You are given a highly imbalanced binary classification problem in a fraud-detection setting (roughly 1% positives). Walk through the core ML concepts an interviewer would probe in a technical screen:

  1. Diagnose class imbalance. How do you detect and characterize it? Cover class ratios, stratified splits, why majority-class accuracy is misleading, per-class recall during training, and checking for imbalance/drift across time, geography, or user segments.
  2. Handle class imbalance at three levels: data level (random over/under-sampling, SMOTE/ADASYN/Borderline-SMOTE, targeted collection, augmentation), algorithm/loss level (class weights, focal loss, anomaly-detection baselines), and decision level (threshold tuning, cost-sensitive thresholds, top-k under capacity, calibration).
  3. Design validation that avoids leakage and reflects real class priors. Discuss resampling only on training folds, time-aware (train-past/validate-future) splits, group/entity-aware splits, feature-leakage checks, and drift/calibration monitoring.
  4. Bias–variance tradeoff. Define it, explain how to diagnose high bias vs. high variance (learning curves, train–val gap), and give concrete mitigations for each (model capacity, regularization, features, data, ensembling).
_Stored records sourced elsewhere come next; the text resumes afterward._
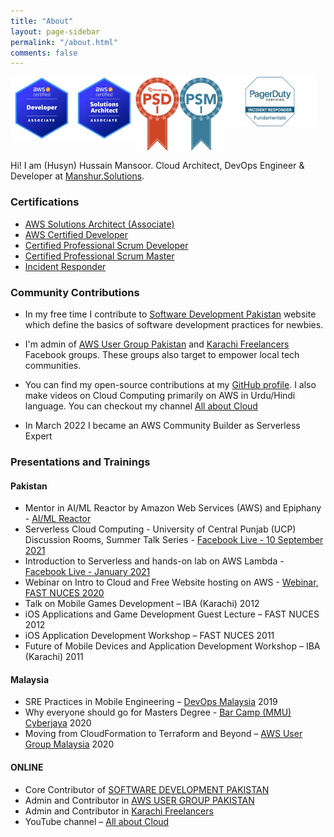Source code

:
 ```yaml
---
title: "About"
layout: page-sidebar
permalink: "/about.html"
comments: false
---
```


<img src="assets/images/badges/da.png"
     alt="AWS Developer Associate Badge"
     style="float: left;" width="100px" />

<img src="assets/images/badges/saa.png"
     alt="AWS Solutions Architect Associate Badge"
     style="float: left;"  width="100px" />

<img src="assets/images/badges/psd.png"
     alt="Professional Scrum Developer"
     style="float: left;"  width="70px" />

<img src="assets/images/badges/psm.png"
     alt="Professional Scrum Master"
     style="float: left;"  width="70px" />

<img src="assets/images/badges/pd_ic.png"
     alt="PagerDuty Incident Responder"
     style="float: left;" width="150px"/>

<br clear="left"/>

Hi! I am (Husyn) Hussain Mansoor. Cloud Architect, DevOps Engineer & Developer at [Manshur.Solutions](https://manshur.solutions).

### Certifications

- [AWS Solutions Architect (Associate)](https://www.youracclaim.com/badges/9b211ff6-ec61-46ca-a372-5cefe1b7a453) 
- [AWS Certified Developer](https://www.youracclaim.com/badges/ba6fa512-60a2-4135-875d-db330818e44e)
- [Certified Professional Scrum Developer](https://www.scrum.org/certificates/398038)
- [Certified Professional Scrum Master](https://www.scrum.org/certificates/308171)
- [Incident Responder](https://verify.skilljar.com/c/5k5t9egcvxqa)

### Community Contributions

- In my free time I contribute to [Software Development Pakistan](http://softdevpk.com) website which define the basics of software development practices for newbies. 

- I'm admin of [AWS User Group Pakistan](https://www.facebook.com/groups/awsugpk) and [Karachi Freelancers](https://www.facebook.com/groups/karachifreelancers) Facebook groups. These groups also target to empower local tech communities. 

- You can find my open-source contributions at my [GitHub profile](http://github.com/husyn/). I also make videos on Cloud Computing primarily on AWS in Urdu/Hindi language. You can checkout my channel [All about Cloud](https://www.youtube.com/channel/UCQnAN556-_JeXfiQi9SgN_g)

- In March 2022 I became an AWS Community Builder as Serverless Expert

### Presentations and Trainings

#### Pakistan

- Mentor in AI/ML Reactor by Amazon Web Services (AWS) and Epiphany - [AI/ML Reactor](https://epiphany.com.pk/ai-ml-reactor/)
- Serverless Cloud Computing - University of Central Punjab (UCP) Discussion Rooms, Summer Talk Series - [Facebook Live - 10 September 2021](https://www.facebook.com/ieeeucpsb/videos/564529721659554)
- Introduction to Serverless and hands-on lab on AWS Lambda - [Facebook Live - January 2021](https://www.facebook.com/events/168729428369834/)
- Webinar on Intro to Cloud and Free Website hosting on AWS - [Webinar, FAST NUCES 2020](https://www.facebook.com/FASTNUCESKHI/photos/pcb.3745980845517140/3745980618850496)
-	Talk on Mobile Games Development – IBA (Karachi) 2012
-	iOS Applications and Game Development Guest Lecture – FAST NUCES 2012
- iOS Application Development Workshop – FAST NUCES 2011
-	Future of Mobile Devices and Application Development Workshop – IBA (Karachi) 2011

#### Malaysia

-	SRE Practices in Mobile Engineering – [DevOps Malaysia](https://www.meetup.com/DevOpsMalaysia/events/265462658/) 2019
-	Why everyone should go for Masters Degree - [Bar Camp (MMU) Cyberjaya](https://barcampcyberjaya.org) 2020
-	Moving from CloudFormation to Terraform and Beyond – [AWS User Group Malaysia](https://www.meetup.com/AWSUGMY/events/272642576/) 2020

#### ONLINE

-	Core Contributor of [SOFTWARE DEVELOPMENT PAKISTAN](https://softdevpk.com)
-	Admin and Contributor in [AWS USER GROUP PAKISTAN](https://www.facebook.com/groups/AWSUGPK)
-	Admin and Contributor in [Karachi Freelancers](https://www.facebook.com/groups/Karachifreelancers)
-	YouTube channel – [All about Cloud](https://www.youtube.com/channel/UCQnAN556-_JeXfiQi9SgN_g)


[aws-usergroup-malaysia]: https://www.meetup.com/AWSUGMY/events/272642576/
[awsug-malaysia-video]: https://www.youtube.com/watch?v=fiG1iC7D4ow
[devops-malaysia]: https://www.meetup.com/DevOpsMalaysia/events/265462658/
  5. Choose and justify evaluation metrics for extreme imbalance. Contrast accuracy, ROC-AUC, PR-AUC, F1/Fβ, precision@k / recall@k, calibration (Brier/ECE), and expected business cost. State when each is preferable.
  6. Compare Transformers and CNNs. Their inductive biases, typical inputs, computational tradeoffs (O(n·k) conv vs. O(n²) attention), and when you would choose one over the other for text, images, sequences, or tabular fraud features.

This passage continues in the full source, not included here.